# [Work to be completed]
Among the lines of the data below, count those that hold the word "algebras". Answer with the number alone.

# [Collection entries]
####################

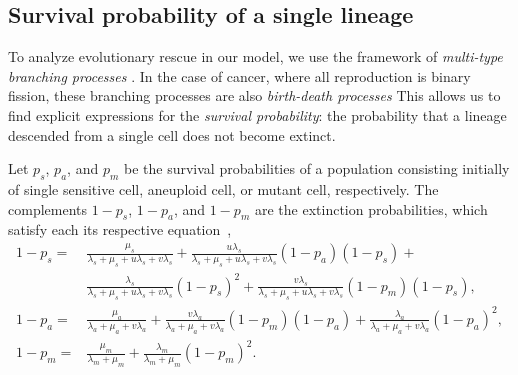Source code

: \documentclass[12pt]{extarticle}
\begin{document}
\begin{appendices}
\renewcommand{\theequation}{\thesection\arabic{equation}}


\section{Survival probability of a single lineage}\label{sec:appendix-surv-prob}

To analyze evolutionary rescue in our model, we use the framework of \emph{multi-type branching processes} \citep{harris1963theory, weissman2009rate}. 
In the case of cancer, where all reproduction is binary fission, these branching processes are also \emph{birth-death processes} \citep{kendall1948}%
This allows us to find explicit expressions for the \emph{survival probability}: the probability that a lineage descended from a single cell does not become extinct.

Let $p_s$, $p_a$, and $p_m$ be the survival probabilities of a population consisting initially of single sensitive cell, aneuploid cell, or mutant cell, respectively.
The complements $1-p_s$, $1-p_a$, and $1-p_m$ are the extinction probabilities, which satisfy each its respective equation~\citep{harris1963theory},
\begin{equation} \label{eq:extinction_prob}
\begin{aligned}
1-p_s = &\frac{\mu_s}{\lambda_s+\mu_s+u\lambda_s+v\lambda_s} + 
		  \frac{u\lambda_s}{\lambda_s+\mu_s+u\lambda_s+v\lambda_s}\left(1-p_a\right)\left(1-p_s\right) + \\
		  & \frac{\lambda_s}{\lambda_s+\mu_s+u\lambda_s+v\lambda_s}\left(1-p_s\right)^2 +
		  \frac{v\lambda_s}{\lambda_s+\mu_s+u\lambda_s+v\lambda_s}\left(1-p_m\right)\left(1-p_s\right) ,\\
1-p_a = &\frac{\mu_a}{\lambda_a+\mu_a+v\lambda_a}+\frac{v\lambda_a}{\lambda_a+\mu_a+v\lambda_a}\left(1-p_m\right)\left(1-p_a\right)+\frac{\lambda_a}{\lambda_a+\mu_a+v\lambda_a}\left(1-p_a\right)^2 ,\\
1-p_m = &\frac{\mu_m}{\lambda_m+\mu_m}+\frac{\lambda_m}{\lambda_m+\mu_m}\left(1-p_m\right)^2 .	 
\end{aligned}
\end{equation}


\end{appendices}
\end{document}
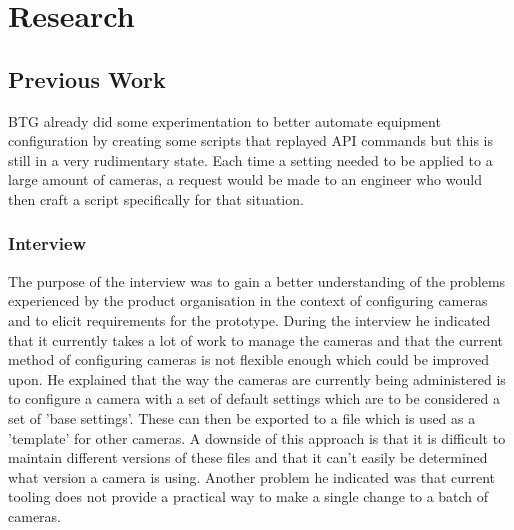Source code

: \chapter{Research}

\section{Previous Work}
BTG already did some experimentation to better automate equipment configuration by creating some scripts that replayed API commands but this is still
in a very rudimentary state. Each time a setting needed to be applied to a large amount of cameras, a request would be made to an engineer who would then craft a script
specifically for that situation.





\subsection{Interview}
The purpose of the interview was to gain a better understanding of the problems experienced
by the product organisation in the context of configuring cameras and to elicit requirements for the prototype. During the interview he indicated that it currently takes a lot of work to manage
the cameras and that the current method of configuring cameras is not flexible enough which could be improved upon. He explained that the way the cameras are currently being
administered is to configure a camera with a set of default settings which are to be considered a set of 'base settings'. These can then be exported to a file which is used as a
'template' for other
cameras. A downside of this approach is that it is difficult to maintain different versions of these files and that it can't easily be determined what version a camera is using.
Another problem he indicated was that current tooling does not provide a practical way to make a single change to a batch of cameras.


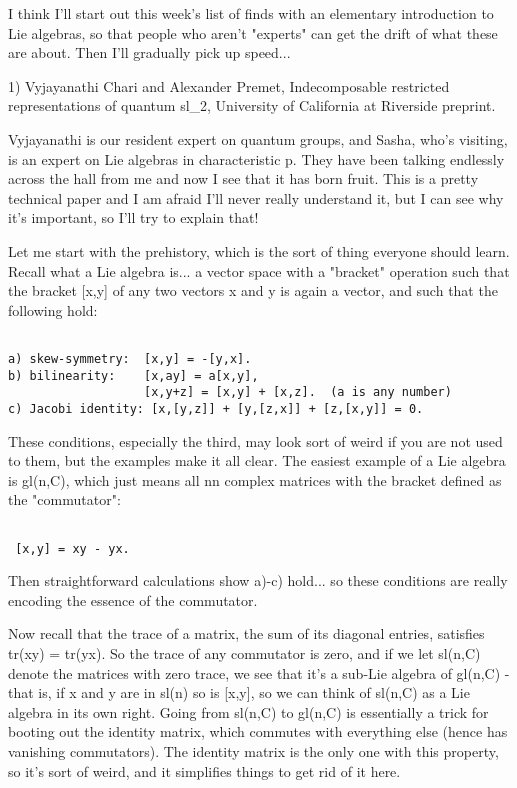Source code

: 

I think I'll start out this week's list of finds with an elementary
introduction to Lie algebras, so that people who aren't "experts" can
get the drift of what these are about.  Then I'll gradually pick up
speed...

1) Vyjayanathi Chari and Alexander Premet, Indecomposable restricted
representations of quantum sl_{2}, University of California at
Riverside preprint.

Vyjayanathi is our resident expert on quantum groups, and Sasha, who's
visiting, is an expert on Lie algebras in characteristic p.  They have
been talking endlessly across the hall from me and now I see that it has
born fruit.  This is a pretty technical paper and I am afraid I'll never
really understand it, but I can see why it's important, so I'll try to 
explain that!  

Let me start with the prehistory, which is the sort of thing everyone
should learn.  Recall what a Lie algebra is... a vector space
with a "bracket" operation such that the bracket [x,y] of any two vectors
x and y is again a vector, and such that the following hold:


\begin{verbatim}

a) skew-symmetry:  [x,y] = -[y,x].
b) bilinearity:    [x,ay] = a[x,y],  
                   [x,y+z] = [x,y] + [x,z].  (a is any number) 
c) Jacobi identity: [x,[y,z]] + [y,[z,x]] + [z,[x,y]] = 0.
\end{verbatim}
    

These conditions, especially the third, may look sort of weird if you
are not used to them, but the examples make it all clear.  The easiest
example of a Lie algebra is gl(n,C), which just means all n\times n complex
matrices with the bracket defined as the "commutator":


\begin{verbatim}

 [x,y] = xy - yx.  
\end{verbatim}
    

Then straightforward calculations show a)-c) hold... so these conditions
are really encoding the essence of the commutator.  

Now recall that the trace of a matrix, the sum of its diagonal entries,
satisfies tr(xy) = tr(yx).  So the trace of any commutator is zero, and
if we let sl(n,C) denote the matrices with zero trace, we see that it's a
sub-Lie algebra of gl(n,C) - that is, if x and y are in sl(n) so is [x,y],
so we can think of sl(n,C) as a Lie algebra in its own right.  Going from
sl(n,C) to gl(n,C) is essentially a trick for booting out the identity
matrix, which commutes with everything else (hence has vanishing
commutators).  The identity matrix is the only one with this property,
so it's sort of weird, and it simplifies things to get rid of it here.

####################

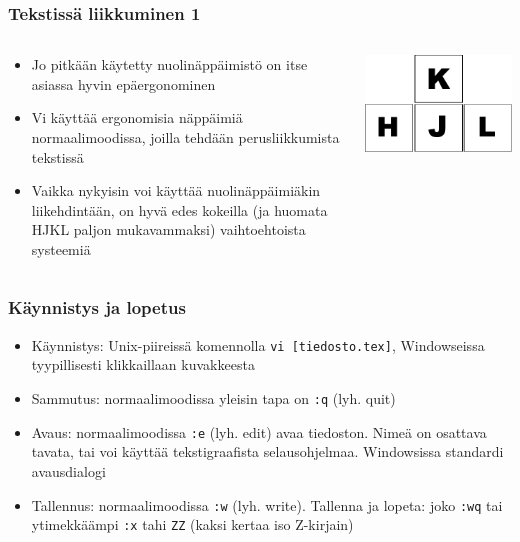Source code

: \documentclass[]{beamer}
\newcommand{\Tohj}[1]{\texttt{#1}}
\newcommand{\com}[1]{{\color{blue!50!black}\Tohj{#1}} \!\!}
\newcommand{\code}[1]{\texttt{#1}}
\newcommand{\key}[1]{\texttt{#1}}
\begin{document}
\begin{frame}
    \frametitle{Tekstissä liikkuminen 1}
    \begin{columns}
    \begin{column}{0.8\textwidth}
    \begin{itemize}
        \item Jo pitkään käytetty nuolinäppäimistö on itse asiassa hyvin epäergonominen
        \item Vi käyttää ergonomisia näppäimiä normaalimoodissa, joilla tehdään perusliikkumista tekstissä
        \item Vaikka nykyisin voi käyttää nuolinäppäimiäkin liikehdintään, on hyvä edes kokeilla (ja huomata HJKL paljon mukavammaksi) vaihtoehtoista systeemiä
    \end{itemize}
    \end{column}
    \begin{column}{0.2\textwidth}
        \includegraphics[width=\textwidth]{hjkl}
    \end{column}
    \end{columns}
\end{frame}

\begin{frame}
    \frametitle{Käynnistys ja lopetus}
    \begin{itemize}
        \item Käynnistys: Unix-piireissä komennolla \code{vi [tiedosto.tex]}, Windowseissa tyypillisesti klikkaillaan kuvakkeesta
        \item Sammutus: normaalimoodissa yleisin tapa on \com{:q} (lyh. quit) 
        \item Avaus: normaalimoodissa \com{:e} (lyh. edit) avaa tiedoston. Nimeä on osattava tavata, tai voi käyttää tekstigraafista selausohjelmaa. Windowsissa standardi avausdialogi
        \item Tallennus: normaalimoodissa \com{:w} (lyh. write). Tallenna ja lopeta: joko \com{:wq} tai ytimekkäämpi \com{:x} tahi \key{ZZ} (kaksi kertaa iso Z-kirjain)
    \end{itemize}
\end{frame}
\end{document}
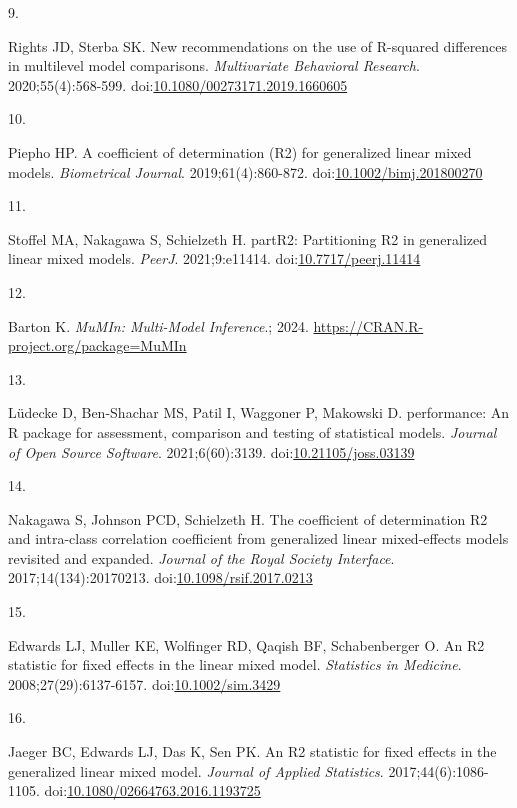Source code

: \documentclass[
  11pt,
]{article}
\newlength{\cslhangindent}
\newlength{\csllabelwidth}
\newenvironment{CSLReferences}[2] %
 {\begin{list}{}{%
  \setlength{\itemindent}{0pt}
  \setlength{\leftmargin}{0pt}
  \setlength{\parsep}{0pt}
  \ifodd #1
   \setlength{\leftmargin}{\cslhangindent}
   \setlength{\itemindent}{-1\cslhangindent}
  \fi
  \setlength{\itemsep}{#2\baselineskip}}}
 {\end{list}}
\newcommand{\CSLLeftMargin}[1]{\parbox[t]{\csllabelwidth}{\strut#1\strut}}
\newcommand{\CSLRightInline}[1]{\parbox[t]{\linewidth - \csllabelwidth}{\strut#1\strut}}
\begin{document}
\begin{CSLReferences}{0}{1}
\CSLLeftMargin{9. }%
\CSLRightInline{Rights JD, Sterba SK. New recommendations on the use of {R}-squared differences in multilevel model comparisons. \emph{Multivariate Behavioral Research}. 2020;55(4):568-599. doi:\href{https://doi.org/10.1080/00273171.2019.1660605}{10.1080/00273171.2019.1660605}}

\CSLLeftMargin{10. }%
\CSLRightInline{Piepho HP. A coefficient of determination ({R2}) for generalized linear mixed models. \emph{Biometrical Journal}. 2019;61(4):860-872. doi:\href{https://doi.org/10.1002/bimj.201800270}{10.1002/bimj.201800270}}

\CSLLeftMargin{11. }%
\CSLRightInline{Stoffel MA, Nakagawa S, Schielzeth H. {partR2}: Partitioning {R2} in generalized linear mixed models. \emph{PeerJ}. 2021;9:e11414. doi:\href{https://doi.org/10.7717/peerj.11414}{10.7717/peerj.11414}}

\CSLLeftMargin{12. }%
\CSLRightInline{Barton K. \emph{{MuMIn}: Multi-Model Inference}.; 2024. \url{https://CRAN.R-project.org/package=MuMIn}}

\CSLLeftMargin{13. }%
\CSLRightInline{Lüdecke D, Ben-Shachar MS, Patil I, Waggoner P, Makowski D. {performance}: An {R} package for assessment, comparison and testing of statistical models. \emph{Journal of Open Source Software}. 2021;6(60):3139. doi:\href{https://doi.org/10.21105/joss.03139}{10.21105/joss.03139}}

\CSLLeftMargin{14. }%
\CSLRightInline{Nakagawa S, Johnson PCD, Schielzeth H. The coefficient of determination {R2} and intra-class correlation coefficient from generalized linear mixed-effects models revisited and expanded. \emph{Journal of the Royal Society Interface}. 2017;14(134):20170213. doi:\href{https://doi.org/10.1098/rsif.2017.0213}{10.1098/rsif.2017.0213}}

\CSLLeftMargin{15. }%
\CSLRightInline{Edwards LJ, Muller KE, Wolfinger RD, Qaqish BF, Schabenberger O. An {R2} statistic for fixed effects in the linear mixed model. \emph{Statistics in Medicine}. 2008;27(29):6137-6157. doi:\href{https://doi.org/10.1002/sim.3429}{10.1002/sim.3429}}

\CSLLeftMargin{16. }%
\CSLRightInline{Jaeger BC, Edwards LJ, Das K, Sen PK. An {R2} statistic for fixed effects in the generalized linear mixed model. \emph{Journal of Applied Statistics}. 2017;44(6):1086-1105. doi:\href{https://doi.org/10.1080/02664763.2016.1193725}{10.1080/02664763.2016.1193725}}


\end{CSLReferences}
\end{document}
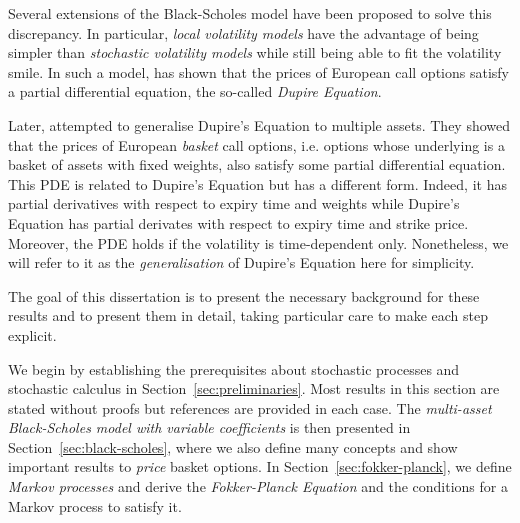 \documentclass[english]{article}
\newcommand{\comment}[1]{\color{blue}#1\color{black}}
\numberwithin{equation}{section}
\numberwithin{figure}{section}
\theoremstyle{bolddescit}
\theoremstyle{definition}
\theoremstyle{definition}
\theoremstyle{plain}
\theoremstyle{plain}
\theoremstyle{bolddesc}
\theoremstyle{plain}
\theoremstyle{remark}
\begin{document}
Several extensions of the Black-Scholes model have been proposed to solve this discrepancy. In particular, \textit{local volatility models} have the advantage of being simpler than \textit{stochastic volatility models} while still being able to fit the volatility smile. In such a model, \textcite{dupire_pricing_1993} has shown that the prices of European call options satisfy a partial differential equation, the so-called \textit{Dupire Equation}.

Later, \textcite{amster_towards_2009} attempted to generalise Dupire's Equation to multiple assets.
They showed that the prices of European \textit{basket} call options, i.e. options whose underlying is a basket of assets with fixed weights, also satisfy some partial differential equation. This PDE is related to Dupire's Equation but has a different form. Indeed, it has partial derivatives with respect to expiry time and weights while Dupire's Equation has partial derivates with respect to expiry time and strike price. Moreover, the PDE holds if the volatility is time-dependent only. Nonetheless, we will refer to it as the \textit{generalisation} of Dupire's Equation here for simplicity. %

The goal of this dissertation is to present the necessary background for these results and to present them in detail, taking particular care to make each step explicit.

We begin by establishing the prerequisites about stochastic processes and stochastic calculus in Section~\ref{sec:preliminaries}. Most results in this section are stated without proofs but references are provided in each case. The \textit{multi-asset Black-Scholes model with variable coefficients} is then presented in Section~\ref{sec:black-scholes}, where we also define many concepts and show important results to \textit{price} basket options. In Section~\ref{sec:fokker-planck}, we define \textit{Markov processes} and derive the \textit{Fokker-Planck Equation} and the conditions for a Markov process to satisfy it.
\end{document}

####################

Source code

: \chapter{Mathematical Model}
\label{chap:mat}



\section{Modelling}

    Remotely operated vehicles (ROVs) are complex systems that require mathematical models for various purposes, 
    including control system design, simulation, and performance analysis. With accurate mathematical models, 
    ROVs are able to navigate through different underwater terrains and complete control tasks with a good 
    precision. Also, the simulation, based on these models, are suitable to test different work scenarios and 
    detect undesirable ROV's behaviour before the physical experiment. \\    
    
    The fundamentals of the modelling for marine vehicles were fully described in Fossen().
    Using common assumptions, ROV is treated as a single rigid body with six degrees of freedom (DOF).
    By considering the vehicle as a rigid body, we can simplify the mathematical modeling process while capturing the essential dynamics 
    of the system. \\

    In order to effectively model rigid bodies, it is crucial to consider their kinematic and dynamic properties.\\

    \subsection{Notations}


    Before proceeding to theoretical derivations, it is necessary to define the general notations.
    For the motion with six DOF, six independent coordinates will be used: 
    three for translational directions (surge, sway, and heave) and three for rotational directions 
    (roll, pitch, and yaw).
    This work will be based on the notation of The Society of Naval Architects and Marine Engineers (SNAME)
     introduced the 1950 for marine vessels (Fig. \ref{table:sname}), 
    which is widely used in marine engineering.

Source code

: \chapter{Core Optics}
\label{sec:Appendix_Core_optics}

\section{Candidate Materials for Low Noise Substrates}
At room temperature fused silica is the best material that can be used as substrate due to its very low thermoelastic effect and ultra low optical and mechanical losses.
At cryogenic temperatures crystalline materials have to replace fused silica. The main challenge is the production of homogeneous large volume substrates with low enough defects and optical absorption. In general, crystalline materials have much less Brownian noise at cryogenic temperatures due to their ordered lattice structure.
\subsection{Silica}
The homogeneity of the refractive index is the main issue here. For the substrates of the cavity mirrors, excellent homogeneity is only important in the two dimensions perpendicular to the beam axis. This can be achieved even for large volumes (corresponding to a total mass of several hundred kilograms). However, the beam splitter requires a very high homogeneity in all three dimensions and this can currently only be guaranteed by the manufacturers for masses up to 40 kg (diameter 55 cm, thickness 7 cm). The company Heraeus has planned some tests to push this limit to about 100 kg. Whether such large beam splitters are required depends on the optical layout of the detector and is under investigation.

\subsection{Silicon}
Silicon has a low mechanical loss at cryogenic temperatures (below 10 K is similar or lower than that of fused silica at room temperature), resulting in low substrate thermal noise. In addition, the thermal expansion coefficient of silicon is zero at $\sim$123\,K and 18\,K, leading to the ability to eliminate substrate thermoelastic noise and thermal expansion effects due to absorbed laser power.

####################

# [Answer to the exercise]
2